* _DATA EXTRACTS_:
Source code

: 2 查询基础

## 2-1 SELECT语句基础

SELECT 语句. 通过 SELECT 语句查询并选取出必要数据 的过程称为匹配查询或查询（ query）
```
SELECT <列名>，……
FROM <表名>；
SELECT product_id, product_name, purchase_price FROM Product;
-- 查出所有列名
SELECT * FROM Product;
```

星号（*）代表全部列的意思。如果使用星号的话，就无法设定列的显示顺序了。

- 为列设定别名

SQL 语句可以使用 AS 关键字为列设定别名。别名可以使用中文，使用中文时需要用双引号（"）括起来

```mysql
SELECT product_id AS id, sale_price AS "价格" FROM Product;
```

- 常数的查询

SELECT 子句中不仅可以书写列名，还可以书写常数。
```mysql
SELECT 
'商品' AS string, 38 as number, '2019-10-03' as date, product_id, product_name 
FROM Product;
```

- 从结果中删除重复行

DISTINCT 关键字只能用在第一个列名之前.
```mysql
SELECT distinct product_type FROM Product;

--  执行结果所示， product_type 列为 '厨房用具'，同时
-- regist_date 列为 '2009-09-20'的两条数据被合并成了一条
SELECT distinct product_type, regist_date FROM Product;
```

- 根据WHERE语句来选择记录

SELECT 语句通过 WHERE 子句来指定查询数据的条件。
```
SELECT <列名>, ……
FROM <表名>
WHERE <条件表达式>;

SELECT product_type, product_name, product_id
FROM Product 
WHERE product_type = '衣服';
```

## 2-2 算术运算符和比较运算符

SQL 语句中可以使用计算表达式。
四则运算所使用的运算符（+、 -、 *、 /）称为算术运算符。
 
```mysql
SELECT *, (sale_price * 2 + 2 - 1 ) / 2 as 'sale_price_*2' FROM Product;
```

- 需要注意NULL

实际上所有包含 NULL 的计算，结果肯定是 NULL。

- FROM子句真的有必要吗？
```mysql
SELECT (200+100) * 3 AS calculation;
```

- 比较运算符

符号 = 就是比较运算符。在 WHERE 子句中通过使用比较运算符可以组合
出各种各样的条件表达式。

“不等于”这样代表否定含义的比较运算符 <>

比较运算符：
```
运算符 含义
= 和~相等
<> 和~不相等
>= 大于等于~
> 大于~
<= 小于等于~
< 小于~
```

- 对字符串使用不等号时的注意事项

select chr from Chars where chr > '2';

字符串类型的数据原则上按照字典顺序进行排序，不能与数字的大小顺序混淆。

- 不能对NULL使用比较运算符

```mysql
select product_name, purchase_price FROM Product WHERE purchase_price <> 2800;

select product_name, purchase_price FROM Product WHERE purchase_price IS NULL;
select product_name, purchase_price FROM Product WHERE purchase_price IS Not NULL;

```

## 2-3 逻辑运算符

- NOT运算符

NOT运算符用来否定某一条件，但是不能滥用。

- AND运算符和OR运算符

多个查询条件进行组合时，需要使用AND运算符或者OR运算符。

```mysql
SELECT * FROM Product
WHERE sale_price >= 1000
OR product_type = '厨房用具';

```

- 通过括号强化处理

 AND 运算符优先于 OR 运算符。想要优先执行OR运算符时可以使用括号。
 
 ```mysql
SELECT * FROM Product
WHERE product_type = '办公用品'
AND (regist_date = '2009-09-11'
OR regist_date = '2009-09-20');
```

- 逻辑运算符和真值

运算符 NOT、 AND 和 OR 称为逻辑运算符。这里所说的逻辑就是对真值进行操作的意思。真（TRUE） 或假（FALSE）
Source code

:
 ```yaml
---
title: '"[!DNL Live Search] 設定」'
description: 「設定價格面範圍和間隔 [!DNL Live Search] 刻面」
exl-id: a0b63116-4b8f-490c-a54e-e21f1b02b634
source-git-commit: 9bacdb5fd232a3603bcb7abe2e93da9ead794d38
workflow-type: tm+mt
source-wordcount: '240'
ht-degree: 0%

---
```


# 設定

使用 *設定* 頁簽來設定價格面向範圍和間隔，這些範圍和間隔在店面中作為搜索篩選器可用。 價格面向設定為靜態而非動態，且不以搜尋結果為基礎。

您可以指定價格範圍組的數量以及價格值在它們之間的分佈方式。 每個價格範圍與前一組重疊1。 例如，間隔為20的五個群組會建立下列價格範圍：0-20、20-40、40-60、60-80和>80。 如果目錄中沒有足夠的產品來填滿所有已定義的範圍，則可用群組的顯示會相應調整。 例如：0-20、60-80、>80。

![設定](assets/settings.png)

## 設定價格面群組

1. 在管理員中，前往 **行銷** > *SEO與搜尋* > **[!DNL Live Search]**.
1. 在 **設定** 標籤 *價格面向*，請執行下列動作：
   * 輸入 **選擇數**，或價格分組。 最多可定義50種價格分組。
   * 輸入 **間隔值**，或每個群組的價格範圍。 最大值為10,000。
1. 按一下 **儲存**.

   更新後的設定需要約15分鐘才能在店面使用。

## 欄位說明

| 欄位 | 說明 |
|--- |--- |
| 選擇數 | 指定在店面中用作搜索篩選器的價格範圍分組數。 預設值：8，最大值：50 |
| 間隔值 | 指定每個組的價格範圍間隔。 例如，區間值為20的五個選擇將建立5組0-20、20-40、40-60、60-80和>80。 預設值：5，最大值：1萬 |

* _BRIEF_: Every line above is to be transcribed exactly.

* _WORKED SOLUTION_:
Source code

: 2 查询基础

## 2-1 SELECT语句基础

SELECT 语句. 通过 SELECT 语句查询并选取出必要数据 的过程称为匹配查询或查询（ query）
```
SELECT <列名>，……
FROM <表名>；
SELECT product_id, product_name, purchase_price FROM Product;
-- 查出所有列名
SELECT * FROM Product;
```

星号（*）代表全部列的意思。如果使用星号的话，就无法设定列的显示顺序了。

- 为列设定别名

SQL 语句可以使用 AS 关键字为列设定别名。别名可以使用中文，使用中文时需要用双引号（"）括起来

```mysql
SELECT product_id AS id, sale_price AS "价格" FROM Product;
```

- 常数的查询

SELECT 子句中不仅可以书写列名，还可以书写常数。
```mysql
SELECT 
'商品' AS string, 38 as number, '2019-10-03' as date, product_id, product_name 
FROM Product;
```

- 从结果中删除重复行

DISTINCT 关键字只能用在第一个列名之前.
```mysql
SELECT distinct product_type FROM Product;

--  执行结果所示， product_type 列为 '厨房用具'，同时
-- regist_date 列为 '2009-09-20'的两条数据被合并成了一条
SELECT distinct product_type, regist_date FROM Product;
```

- 根据WHERE语句来选择记录

SELECT 语句通过 WHERE 子句来指定查询数据的条件。
```
SELECT <列名>, ……
FROM <表名>
WHERE <条件表达式>;

SELECT product_type, product_name, product_id
FROM Product 
WHERE product_type = '衣服';
```

## 2-2 算术运算符和比较运算符

SQL 语句中可以使用计算表达式。
四则运算所使用的运算符（+、 -、 *、 /）称为算术运算符。
 
```mysql
SELECT *, (sale_price * 2 + 2 - 1 ) / 2 as 'sale_price_*2' FROM Product;
```

- 需要注意NULL

实际上所有包含 NULL 的计算，结果肯定是 NULL。

- FROM子句真的有必要吗？
```mysql
SELECT (200+100) * 3 AS calculation;
```

- 比较运算符

符号 = 就是比较运算符。在 WHERE 子句中通过使用比较运算符可以组合
出各种各样的条件表达式。

“不等于”这样代表否定含义的比较运算符 <>

比较运算符：
```
运算符 含义
= 和~相等
<> 和~不相等
>= 大于等于~
> 大于~
<= 小于等于~
< 小于~
```

- 对字符串使用不等号时的注意事项

select chr from Chars where chr > '2';

字符串类型的数据原则上按照字典顺序进行排序，不能与数字的大小顺序混淆。

- 不能对NULL使用比较运算符

```mysql
select product_name, purchase_price FROM Product WHERE purchase_price <> 2800;

select product_name, purchase_price FROM Product WHERE purchase_price IS NULL;
select product_name, purchase_price FROM Product WHERE purchase_price IS Not NULL;

```

## 2-3 逻辑运算符

- NOT运算符

NOT运算符用来否定某一条件，但是不能滥用。

- AND运算符和OR运算符

多个查询条件进行组合时，需要使用AND运算符或者OR运算符。

```mysql
SELECT * FROM Product
WHERE sale_price >= 1000
OR product_type = '厨房用具';

```

- 通过括号强化处理

 AND 运算符优先于 OR 运算符。想要优先执行OR运算符时可以使用括号。
 
 ```mysql
SELECT * FROM Product
WHERE product_type = '办公用品'
AND (regist_date = '2009-09-11'
OR regist_date = '2009-09-20');
```

- 逻辑运算符和真值

运算符 NOT、 AND 和 OR 称为逻辑运算符。这里所说的逻辑就是对真值进行操作的意思。真（TRUE） 或假（FALSE）
Source code

:
 ```yaml
---
title: '"[!DNL Live Search] 設定」'
description: 「設定價格面範圍和間隔 [!DNL Live Search] 刻面」
exl-id: a0b63116-4b8f-490c-a54e-e21f1b02b634
source-git-commit: 9bacdb5fd232a3603bcb7abe2e93da9ead794d38
workflow-type: tm+mt
source-wordcount: '240'
ht-degree: 0%

---
```


# 設定

使用 *設定* 頁簽來設定價格面向範圍和間隔，這些範圍和間隔在店面中作為搜索篩選器可用。 價格面向設定為靜態而非動態，且不以搜尋結果為基礎。

您可以指定價格範圍組的數量以及價格值在它們之間的分佈方式。 每個價格範圍與前一組重疊1。 例如，間隔為20的五個群組會建立下列價格範圍：0-20、20-40、40-60、60-80和>80。 如果目錄中沒有足夠的產品來填滿所有已定義的範圍，則可用群組的顯示會相應調整。 例如：0-20、60-80、>80。

![設定](assets/settings.png)

## 設定價格面群組

1. 在管理員中，前往 **行銷** > *SEO與搜尋* > **[!DNL Live Search]**.
1. 在 **設定** 標籤 *價格面向*，請執行下列動作：
   * 輸入 **選擇數**，或價格分組。 最多可定義50種價格分組。
   * 輸入 **間隔值**，或每個群組的價格範圍。 最大值為10,000。
1. 按一下 **儲存**.

   更新後的設定需要約15分鐘才能在店面使用。

## 欄位說明

| 欄位 | 說明 |
|--- |--- |
| 選擇數 | 指定在店面中用作搜索篩選器的價格範圍分組數。 預設值：8，最大值：50 |
| 間隔值 | 指定每個組的價格範圍間隔。 例如，區間值為20的五個選擇將建立5組0-20、20-40、40-60、60-80和>80。 預設值：5，最大值：1萬 |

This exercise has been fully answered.